3. Invest in Power Back Up
- Backup Generator
Invest in a backup power source like a generator. Having a generator can come in handy during a power outage. Depending on its capacity, you can run small to larger appliances such as computers, refrigerators, and even portable air conditioners. A backup generator will help you charge your devices and keep the lights and fans on.
4. Protect Your Home
- Turn Off Appliances
As soon as the power goes out, disconnect all your electronic equipment such as air conditioners, ovens, and computers to avoid damage from power spikes. Also, unplug the devices when experiencing low voltage during power brownouts.
- Prevent Carbon Monoxide Poisoning
It’s best not to use outdoor gas stoves inside for cooking as it can result in carbon monoxide build-up in your home. Also, keep the generator 20 ft away from your home in a well-ventilated area. Install carbon monoxide detectors in the center of your home to avoid getting into an emergency.
- Avoid Candles
Opt for flashlights instead of candles for light as they can result in a fire. If you have to use candles in an emergency, don’t leave them unattended, even for a small duration.
- Opt for Surge Suppressors
Install surge suppressor strips to protect your electronics from a sudden spike. Stay away from power lines, electrical boxes, and transformers. You can also install a whole-house surge suppressor to protect the entire electrical system.

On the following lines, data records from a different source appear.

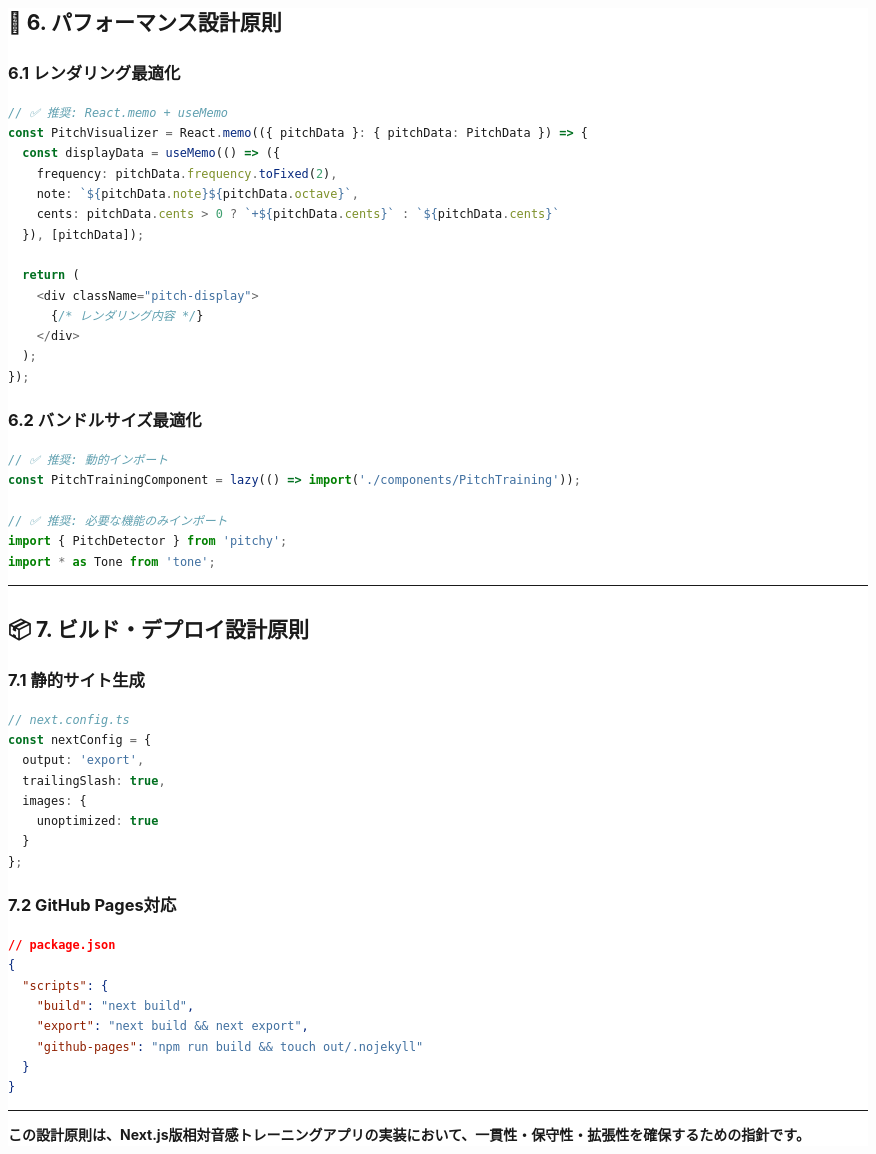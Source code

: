 
## 🚀 6. パフォーマンス設計原則

### 6.1 レンダリング最適化

```typescript
// ✅ 推奨: React.memo + useMemo
const PitchVisualizer = React.memo(({ pitchData }: { pitchData: PitchData }) => {
  const displayData = useMemo(() => ({
    frequency: pitchData.frequency.toFixed(2),
    note: `${pitchData.note}${pitchData.octave}`,
    cents: pitchData.cents > 0 ? `+${pitchData.cents}` : `${pitchData.cents}`
  }), [pitchData]);

  return (
    <div className="pitch-display">
      {/* レンダリング内容 */}
    </div>
  );
});
```

### 6.2 バンドルサイズ最適化

```typescript
// ✅ 推奨: 動的インポート
const PitchTrainingComponent = lazy(() => import('./components/PitchTraining'));

// ✅ 推奨: 必要な機能のみインポート
import { PitchDetector } from 'pitchy';
import * as Tone from 'tone';
```

---

## 📦 7. ビルド・デプロイ設計原則

### 7.1 静的サイト生成

```typescript
// next.config.ts
const nextConfig = {
  output: 'export',
  trailingSlash: true,
  images: {
    unoptimized: true
  }
};
```

### 7.2 GitHub Pages対応

```json
// package.json
{
  "scripts": {
    "build": "next build",
    "export": "next build && next export",
    "github-pages": "npm run build && touch out/.nojekyll"
  }
}
```

---

**この設計原則は、Next.js版相対音感トレーニングアプリの実装において、一貫性・保守性・拡張性を確保するための指針です。**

Surge protectors can also safeguard your home appliances against surges that occur when a power brownout ends.
5. Stay Updated With Latest News
- Keep Up to Date
It’s recommended to sign up for local alerts and warning systems so you get notified of a heatwave and power outage beforehand. You can also use the National Weather Service app or website and sign up for weather alerts. Make sure to keep a radio in case the power goes out. Classic radio is important if your phone battery runs out and you don’t have a backup.

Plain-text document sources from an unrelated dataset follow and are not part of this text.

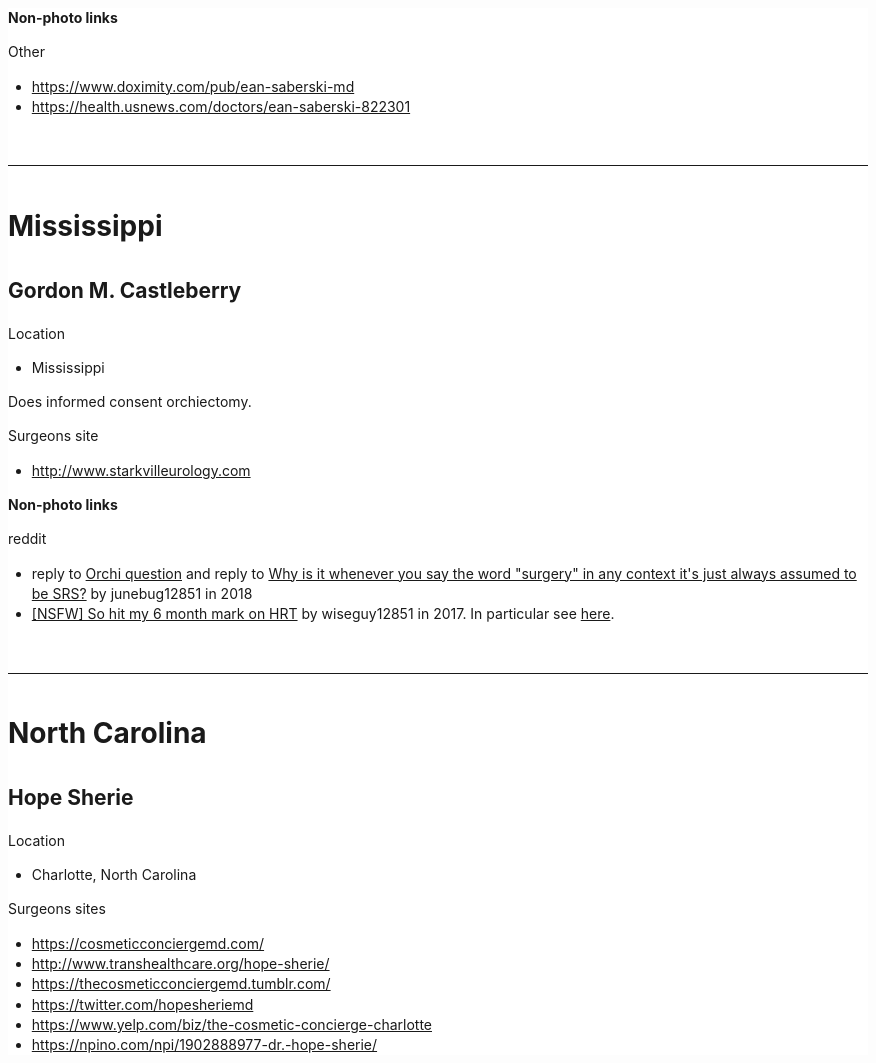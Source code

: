 **Non-photo links**

Other

* https://www.doximity.com/pub/ean-saberski-md
* https://health.usnews.com/doctors/ean-saberski-822301

<br />

---

# Mississippi

## Gordon M. Castleberry

Location

* Mississippi

Does informed consent orchiectomy.

Surgeons site

* http://www.starkvilleurology.com

**Non-photo links**

reddit

* reply to [Orchi question](https://www.reddit.com/r/asktransgender/comments/9gqbmh/orchi_question/e66zi0y/?context=2) and reply to [Why is it whenever you say the word "surgery" in any context it's just always assumed to be SRS?](https://www.reddit.com/r/asktransgender/comments/9oyczi/why_is_it_whenever_you_say_the_word_surgery_in/e7yb7p3/) by junebug12851 in 2018
* [\[NSFW\] So hit my 6 month mark on HRT](http://www.starkvilleurology.com) by wiseguy12851 in 2017. In particular see [here](https://www.reddit.com/r/asktransgender/comments/78ngxc/nsfw_so_hit_my_6_month_mark_on_hrt/dovgwe8/).

<br />

---

# North Carolina

## Hope Sherie

Location

* Charlotte, North Carolina

Surgeons sites

* https://cosmeticconciergemd.com/
* http://www.transhealthcare.org/hope-sherie/
* https://thecosmeticconciergemd.tumblr.com/
* https://twitter.com/hopesheriemd
* https://www.yelp.com/biz/the-cosmetic-concierge-charlotte
* https://npino.com/npi/1902888977-dr.-hope-sherie/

- Sign Up for the Local Disaster Agency
If you or someone in your family is vulnerable to heat, either because of age or pre-existing medical conditions, add them to your local disaster registry. This allows you to get immediate help in case of an emergency.
What to Do After the Power is Restored?
Here are some things you need to take care of when the power is restored.

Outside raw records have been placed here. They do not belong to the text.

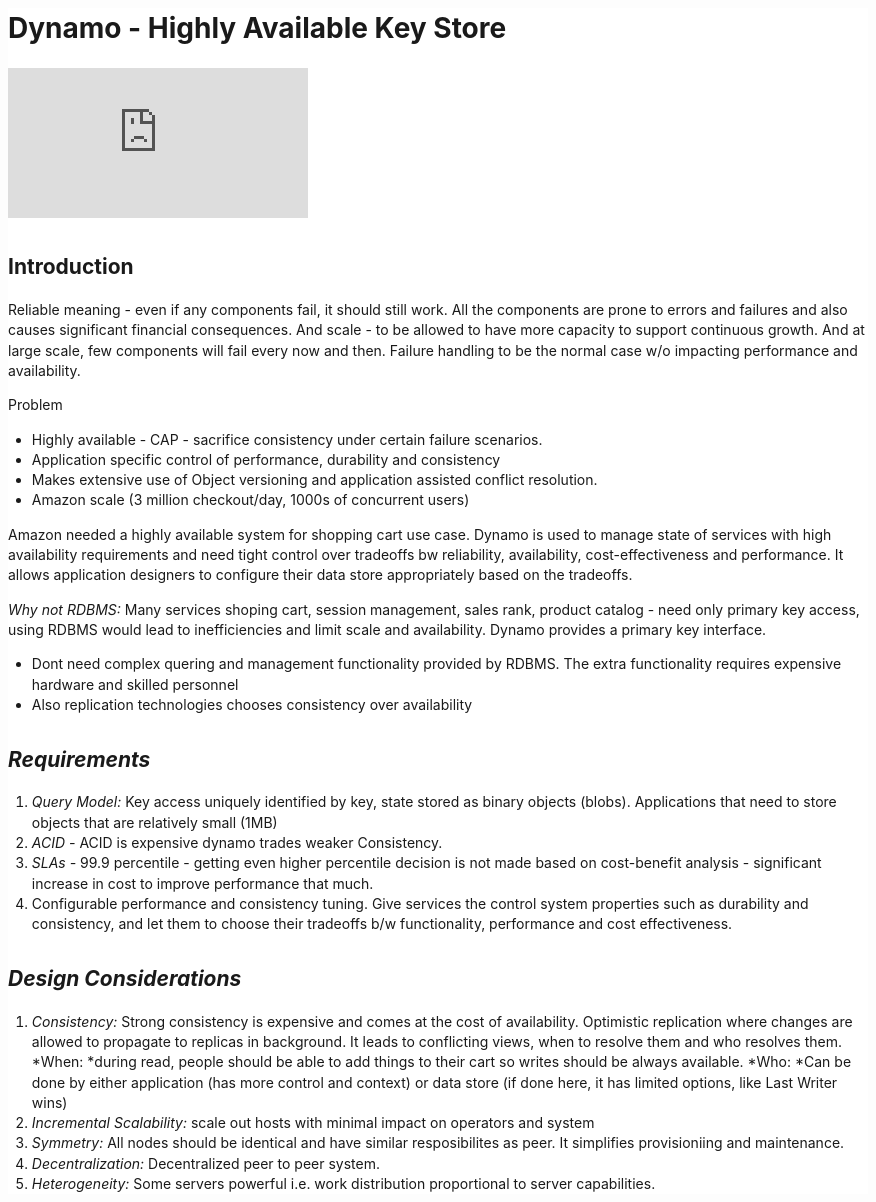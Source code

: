 # Dynamo - Highly Available Key Store

![Dynamo Paper](https://www.allthingsdistributed.com/files/amazon-dynamo-sosp2007.pdf)

## Introduction

 Reliable meaning - even if any components fail, it should still work. All the components are prone to errors and failures and also causes significant financial consequences.
And scale - to be allowed to have more capacity to support continuous growth. And at large scale, few components will fail every now and then. Failure handling to be the normal case w/o impacting performance and availability.

Problem

* Highly available - CAP - sacrifice consistency under certain failure scenarios.
* Application specific control of performance, durability and consistency
* Makes extensive use of Object versioning and application assisted conflict resolution.
* Amazon scale (3 million checkout/day, 1000s of concurrent users)

Amazon needed a highly available system for shopping cart use case. Dynamo is used to manage state of services with high availability requirements and need tight control over tradeoffs bw reliability, availability, cost-effectiveness and performance. It allows application designers to configure their data store appropriately based on the tradeoffs.

*Why not RDBMS:*
Many services shoping cart, session management, sales rank, product catalog - need only primary key access, using RDBMS would lead to inefficiencies and limit scale and availability. Dynamo provides a primary key interface. 

* Dont need complex quering and management functionality provided by RDBMS. The extra functionality requires expensive hardware and skilled personnel
* Also replication technologies chooses consistency over availability

## *Requirements*

1. *Query Model:* Key access uniquely identified by key, state stored as binary objects (blobs). Applications that need to store objects that are relatively small (1MB)
2. *ACID -* ACID is expensive dynamo trades weaker Consistency. 
3. *SLAs -* 99.9 percentile - getting even higher percentile decision is not made based on cost-benefit analysis - significant increase in cost to improve performance that much.
4. Configurable performance and consistency tuning. Give services the control system properties such as durability and consistency, and let them to choose their tradeoffs b/w functionality, performance and cost effectiveness.

## *Design Considerations*

1. *Consistency:* Strong consistency is expensive and comes at the cost of availability. Optimistic replication where changes are allowed to propagate to replicas in background. It leads to conflicting views, when to resolve them and who resolves them. 
    *When: *during read, people should be able to add things to their cart so writes should be always available. 
    *Who: *Can be done by either application (has more control and context) or data store (if done here, it has limited options, like Last Writer wins)
2. *Incremental Scalability:* scale out hosts with minimal impact on operators and system
3. *Symmetry:* All nodes should be identical and have similar resposibilites as peer. It simplifies provisioniing and maintenance.
4. *Decentralization:* Decentralized peer to peer system.
5. *Heterogeneity:* Some servers powerful i.e. work distribution proportional to server capabilities.
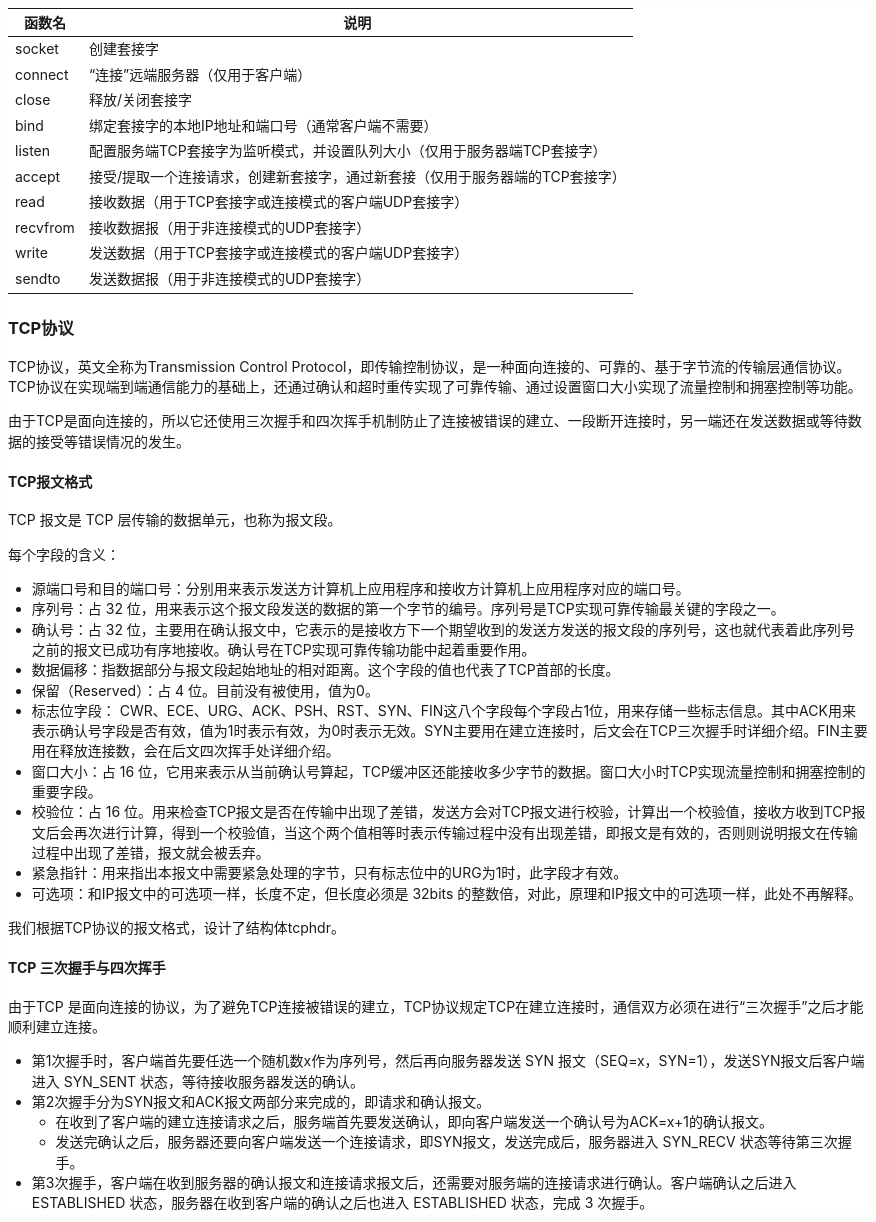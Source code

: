 | 函数名   | 说明                                                                         |
| -------- | ---------------------------------------------------------------------------- |
| socket   | 创建套接字                                                                   |
| connect  | “连接”远端服务器（仅用于客户端）                                             |
| close    | 释放/关闭套接字                                                              |
| bind     | 绑定套接字的本地IP地址和端口号（通常客户端不需要）                           |
| listen   | 配置服务端TCP套接字为监听模式，并设置队列大小（仅用于服务器端TCP套接字）     |
| accept   | 接受/提取一个连接请求，创建新套接字，通过新套接（仅用于服务器端的TCP套接字） |
| read     | 接收数据（用于TCP套接字或连接模式的客户端UDP套接字）                         |
| recvfrom | 接收数据报（用于非连接模式的UDP套接字）                                      |
| write    | 发送数据（用于TCP套接字或连接模式的客户端UDP套接字）                         |
| sendto   | 发送数据报（用于非连接模式的UDP套接字）                                      |

### TCP协议

TCP协议，英文全称为Transmission Control Protocol，即传输控制协议，是一种面向连接的、可靠的、基于字节流的传输层通信协议。TCP协议在实现端到端通信能力的基础上，还通过确认和超时重传实现了可靠传输、通过设置窗口大小实现了流量控制和拥塞控制等功能。

由于TCP是面向连接的，所以它还使用三次握手和四次挥手机制防止了连接被错误的建立、一段断开连接时，另一端还在发送数据或等待数据的接受等错误情况的发生。 

#### TCP报文格式

TCP 报文是 TCP 层传输的数据单元，也称为报文段。

每个字段的含义：

- 源端口号和目的端口号：分别用来表示发送方计算机上应用程序和接收方计算机上应用程序对应的端口号。
- 序列号：占 32 位，用来表示这个报文段发送的数据的第一个字节的编号。序列号是TCP实现可靠传输最关键的字段之一。
- 确认号：占 32 位，主要用在确认报文中，它表示的是接收方下一个期望收到的发送方发送的报文段的序列号，这也就代表着此序列号之前的报文已成功有序地接收。确认号在TCP实现可靠传输功能中起着重要作用。
- 数据偏移：指数据部分与报文段起始地址的相对距离。这个字段的值也代表了TCP首部的长度。
- 保留（Reserved）：占 4 位。目前没有被使用，值为0。
- 标志位字段： CWR、ECE、URG、ACK、PSH、RST、SYN、FIN这八个字段每个字段占1位，用来存储一些标志信息。其中ACK用来表示确认号字段是否有效，值为1时表示有效，为0时表示无效。SYN主要用在建立连接时，后文会在TCP三次握手时详细介绍。FIN主要用在释放连接数，会在后文四次挥手处详细介绍。
- 窗口大小：占 16 位，它用来表示从当前确认号算起，TCP缓冲区还能接收多少字节的数据。窗口大小时TCP实现流量控制和拥塞控制的重要字段。
- 校验位：占 16 位。用来检查TCP报文是否在传输中出现了差错，发送方会对TCP报文进行校验，计算出一个校验值，接收方收到TCP报文后会再次进行计算，得到一个校验值，当这个两个值相等时表示传输过程中没有出现差错，即报文是有效的，否则则说明报文在传输过程中出现了差错，报文就会被丢弃。
- 紧急指针：用来指出本报文中需要紧急处理的字节，只有标志位中的URG为1时，此字段才有效。 
- 可选项：和IP报文中的可选项一样，长度不定，但长度必须是 32bits 的整数倍，对此，原理和IP报文中的可选项一样，此处不再解释。

我们根据TCP协议的报文格式，设计了结构体tcphdr。

#### TCP 三次握手与四次挥手

由于TCP 是面向连接的协议，为了避免TCP连接被错误的建立，TCP协议规定TCP在建立连接时，通信双方必须在进行“三次握手”之后才能顺利建立连接。

- 第1次握手时，客户端首先要任选一个随机数x作为序列号，然后再向服务器发送 SYN 报文（SEQ=x，SYN=1），发送SYN报文后客户端进入 SYN_SENT 状态，等待接收服务器发送的确认。
- 第2次握手分为SYN报文和ACK报文两部分来完成的，即请求和确认报文。
  - 在收到了客户端的建立连接请求之后，服务端首先要发送确认，即向客户端发送一个确认号为ACK=x+1的确认报文。
  - 发送完确认之后，服务器还要向客户端发送一个连接请求，即SYN报文，发送完成后，服务器进入 SYN_RECV 状态等待第三次握手。
- 第3次握手，客户端在收到服务器的确认报文和连接请求报文后，还需要对服务端的连接请求进行确认。客户端确认之后进入ESTABLISHED 状态，服务器在收到客户端的确认之后也进入 ESTABLISHED 状态，完成 3 次握手。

1. Check Food for Spoilage
Check the food items inside your fridge for an unusual odor, color, or texture. Also, monitor the temperature inside. Dispose of any food that has been exposed to temperatures 40 degrees or higher for two hours or more than that.
2. Discard Medication
If the power is out for more than a day, discard your medicines that require refrigeration but do check the label before throwing them away. Immediately consult your pharmacist for a new supply of medication.
3. Turn On Electrical Appliances
Once the power is restored, gradually start turning on your appliances. It’s best to wait for some time to ensure there are no power surges. Check for electrical sparks, broken or frayed wires, or a burning smell when turning on the appliances. In case of any unusual smell or spark, immediately turn off the power at the circuit breaker and call your local electrician.
4. Restock Your Emergency Kit
Check the items that were used up during the blackout and make a list. Restock flashlight batteries, canned food, and medication to prep for the next power outage.
Quick Guide on Preparing for Power Outage in Summer
Summer power outages can be an inconvenience, but there are things you can do to deal with them. To prepare for a power outage in summer, make sure to stock up on non-perishable food items and stay up-to-date with the latest weather news. The biggest threat during a summer power outage is the harsh heat, so keeping yourself cool and hydrated is highly important. DIY small cooling systems to ward off the heat or check in your local cooling station when the weather gets tough during the afternoon. When preparing for a summer blackout, make sure to follow all the safety precautions and know what to do when it is finally restored.